Wenn wir heute auf dieses Ereignis zurückblicken, kommt Wut auf. Wut gemischt mit Trauer. Traurigkeit, weil wir wissen, dass die staatlichen Behörden nichts unternommen haben, um Martha Schwartz aus ihrer tödlichen Lage zu befreien, obwohl sie die Möglichkeit dazu gehabt hätten. Wir wissen nicht, ob sie es letztendlich geschafft hätten, aber sie hätten es zumindest versuchen können. Hier also die Wut.
Zurück in die Gegenwart. Da gibt es noch Hoffnung. Hoffnung darauf, dass sich so etwas in der Geschichte nicht wiederholen wird.
Ihr eigenes Land, das für ihre gerechte Behandlung und sichere Rückkehr hätte sorgen sollen, hat sie in ihrer Zeit der Not alleine stehen lassen. Der Martha Schwartz, die anderen helfen wollte, half niemand.
Sie starb allein.
Müde von dem Land, das nichts tut.
Müde von der Menschheit, die nichts sieht.
Ich stehe hier und kann es kaum fassen. Weshalb verrät ein Mensch einen anderen so hinterhältig, obwohl die Person kaum etwas gemacht hat, ausser ein Flugblatt fallen zu lassen – unglaublich! Doch zu der Zeit des Nationalsozialismus geschah noch so vieles, was man heute nicht verstehen kann.
Und jetzt dieser Stolperstein, die Erinnerung an früher. Ich verspüre Trauer über das, was geschah, doch gleichzeitig auch Hoffnung, wenn ich daran denke, dass die Menschen es nun vielleicht endlich begriffen haben, dass so etwas hoffentlich nie wieder geschehen wird. Und ein ganz kleines bisschen hilft diese Erinnerung und Wertschätzung hier und heute vielleicht, auch wenn es natürlich nie gutmachen kann, was damals geschah.
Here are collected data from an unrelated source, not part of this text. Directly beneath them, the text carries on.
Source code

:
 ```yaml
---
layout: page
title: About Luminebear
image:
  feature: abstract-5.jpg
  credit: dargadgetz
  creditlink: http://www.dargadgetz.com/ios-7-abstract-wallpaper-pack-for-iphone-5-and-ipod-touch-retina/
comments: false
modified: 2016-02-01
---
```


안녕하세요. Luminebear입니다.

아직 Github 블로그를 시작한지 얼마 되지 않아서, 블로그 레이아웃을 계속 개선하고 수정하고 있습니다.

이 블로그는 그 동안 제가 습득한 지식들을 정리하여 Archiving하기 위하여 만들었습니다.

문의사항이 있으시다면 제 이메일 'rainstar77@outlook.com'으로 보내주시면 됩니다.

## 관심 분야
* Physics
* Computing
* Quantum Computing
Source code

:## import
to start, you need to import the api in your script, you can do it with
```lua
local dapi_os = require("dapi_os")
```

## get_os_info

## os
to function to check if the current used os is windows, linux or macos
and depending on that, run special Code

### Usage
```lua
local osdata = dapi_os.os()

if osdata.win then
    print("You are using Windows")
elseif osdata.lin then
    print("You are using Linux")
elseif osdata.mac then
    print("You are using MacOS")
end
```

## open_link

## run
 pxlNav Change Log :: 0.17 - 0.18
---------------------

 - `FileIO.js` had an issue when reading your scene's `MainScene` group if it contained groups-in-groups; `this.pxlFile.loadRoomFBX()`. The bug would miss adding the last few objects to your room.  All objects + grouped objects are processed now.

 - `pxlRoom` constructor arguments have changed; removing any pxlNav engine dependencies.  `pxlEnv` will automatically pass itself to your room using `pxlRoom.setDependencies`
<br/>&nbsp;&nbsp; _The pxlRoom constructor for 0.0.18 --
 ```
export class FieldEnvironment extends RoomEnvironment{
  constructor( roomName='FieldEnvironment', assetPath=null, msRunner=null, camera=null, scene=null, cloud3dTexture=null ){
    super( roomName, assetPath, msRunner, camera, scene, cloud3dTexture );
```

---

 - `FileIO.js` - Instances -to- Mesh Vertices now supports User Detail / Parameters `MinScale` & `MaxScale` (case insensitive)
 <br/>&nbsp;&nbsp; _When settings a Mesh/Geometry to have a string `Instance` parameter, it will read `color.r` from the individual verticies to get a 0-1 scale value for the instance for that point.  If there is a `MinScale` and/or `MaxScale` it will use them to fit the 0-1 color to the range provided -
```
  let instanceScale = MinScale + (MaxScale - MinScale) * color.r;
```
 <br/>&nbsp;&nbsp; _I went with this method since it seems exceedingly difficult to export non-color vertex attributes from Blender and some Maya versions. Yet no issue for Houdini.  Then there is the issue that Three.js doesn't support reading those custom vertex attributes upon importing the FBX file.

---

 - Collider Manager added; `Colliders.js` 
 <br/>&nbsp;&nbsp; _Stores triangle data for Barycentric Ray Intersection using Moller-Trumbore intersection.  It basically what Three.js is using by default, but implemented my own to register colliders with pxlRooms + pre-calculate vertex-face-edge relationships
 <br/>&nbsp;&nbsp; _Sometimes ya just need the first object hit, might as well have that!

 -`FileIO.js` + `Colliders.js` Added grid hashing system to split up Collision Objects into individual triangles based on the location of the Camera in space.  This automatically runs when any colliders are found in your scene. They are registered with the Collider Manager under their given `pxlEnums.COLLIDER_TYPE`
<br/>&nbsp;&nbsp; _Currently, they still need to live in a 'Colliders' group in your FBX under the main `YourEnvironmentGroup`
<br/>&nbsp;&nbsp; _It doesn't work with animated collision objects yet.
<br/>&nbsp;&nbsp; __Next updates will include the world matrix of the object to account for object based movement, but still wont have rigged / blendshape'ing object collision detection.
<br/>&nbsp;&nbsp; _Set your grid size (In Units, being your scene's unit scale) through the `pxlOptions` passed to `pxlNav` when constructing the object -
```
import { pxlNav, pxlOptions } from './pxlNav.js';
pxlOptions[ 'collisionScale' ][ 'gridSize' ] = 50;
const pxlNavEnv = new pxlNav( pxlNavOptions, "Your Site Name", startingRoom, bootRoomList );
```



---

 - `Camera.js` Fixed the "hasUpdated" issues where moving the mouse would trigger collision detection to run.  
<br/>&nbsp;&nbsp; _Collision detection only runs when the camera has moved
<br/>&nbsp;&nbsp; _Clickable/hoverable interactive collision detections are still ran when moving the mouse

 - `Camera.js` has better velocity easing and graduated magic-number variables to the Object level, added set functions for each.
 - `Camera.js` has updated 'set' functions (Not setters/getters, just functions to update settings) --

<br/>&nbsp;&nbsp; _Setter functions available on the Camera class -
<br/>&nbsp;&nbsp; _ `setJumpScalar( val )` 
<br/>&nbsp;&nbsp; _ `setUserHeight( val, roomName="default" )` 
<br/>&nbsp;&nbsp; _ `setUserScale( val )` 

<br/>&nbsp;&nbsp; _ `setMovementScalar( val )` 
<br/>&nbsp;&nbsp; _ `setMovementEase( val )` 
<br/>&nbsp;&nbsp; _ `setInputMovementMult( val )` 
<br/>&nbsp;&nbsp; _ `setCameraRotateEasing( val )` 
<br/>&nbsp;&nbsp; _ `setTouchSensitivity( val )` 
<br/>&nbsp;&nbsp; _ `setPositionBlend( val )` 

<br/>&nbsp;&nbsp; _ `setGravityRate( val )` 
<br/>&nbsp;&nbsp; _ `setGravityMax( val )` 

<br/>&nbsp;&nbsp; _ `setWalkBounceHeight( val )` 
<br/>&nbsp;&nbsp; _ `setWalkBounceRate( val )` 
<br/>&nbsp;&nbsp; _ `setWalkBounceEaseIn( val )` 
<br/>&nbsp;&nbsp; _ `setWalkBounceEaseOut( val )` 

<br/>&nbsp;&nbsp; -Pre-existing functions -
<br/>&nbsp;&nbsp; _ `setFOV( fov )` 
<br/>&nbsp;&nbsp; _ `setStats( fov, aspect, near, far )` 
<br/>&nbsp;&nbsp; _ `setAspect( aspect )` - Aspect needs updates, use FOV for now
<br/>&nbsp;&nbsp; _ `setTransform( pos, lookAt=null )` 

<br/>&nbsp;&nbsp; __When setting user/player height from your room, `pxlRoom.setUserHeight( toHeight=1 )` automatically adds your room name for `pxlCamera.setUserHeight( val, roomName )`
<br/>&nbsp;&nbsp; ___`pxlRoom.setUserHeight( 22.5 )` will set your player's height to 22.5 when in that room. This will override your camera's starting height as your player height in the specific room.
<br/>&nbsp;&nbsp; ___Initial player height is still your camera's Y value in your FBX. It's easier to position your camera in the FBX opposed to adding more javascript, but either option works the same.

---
Sie hätte auch nichts tun können.
Hätte nicht ins Tram steigen und nach Lörrach fahren müssen.
Hätte keine Flugblätter verteilen müssen.
Hätte sich um ihre eigenen, persönlichen Probleme kümmern können.
Aber das tat sie nicht.
Martha engagierte sich politisch. Und das, obwohl sie als Schweizerin noch nicht einmal das Stimmrecht besass. Das finde ich stark.
Dass sie nicht wegschaute.
Dass sie sich einsetzte.
Es ist traurig, dass wir einen Stolperstein für Martha Schwartz verlegen müssen, weil sie am 6. April 1938 nicht zurückkehrte.
Aber wir sind froh, dass wir heute hier einen Stolperstein für sie verlegen dürfen, um an sie zu erinnern.
Die Bilder zeigen die kleine Zeremonie zur Setzung des Stolpersteines, die vom Verein Stolpersteine vorgenommen wird. Vom Verein Echo gibt es eine Hörkarte („Wenn Steine sprechen“), welche das Aufsuchen der Stolpersteine und das Anhören der Biografieren von Menschen ermöglicht, die als Verfolgte vergeblich in Basel Zuflucht gesucht haben.












Das Basler Lokalmedium Bajour hat ebenfalls über die Setzung des Stolpersteines für Martha Schwartz berichtet.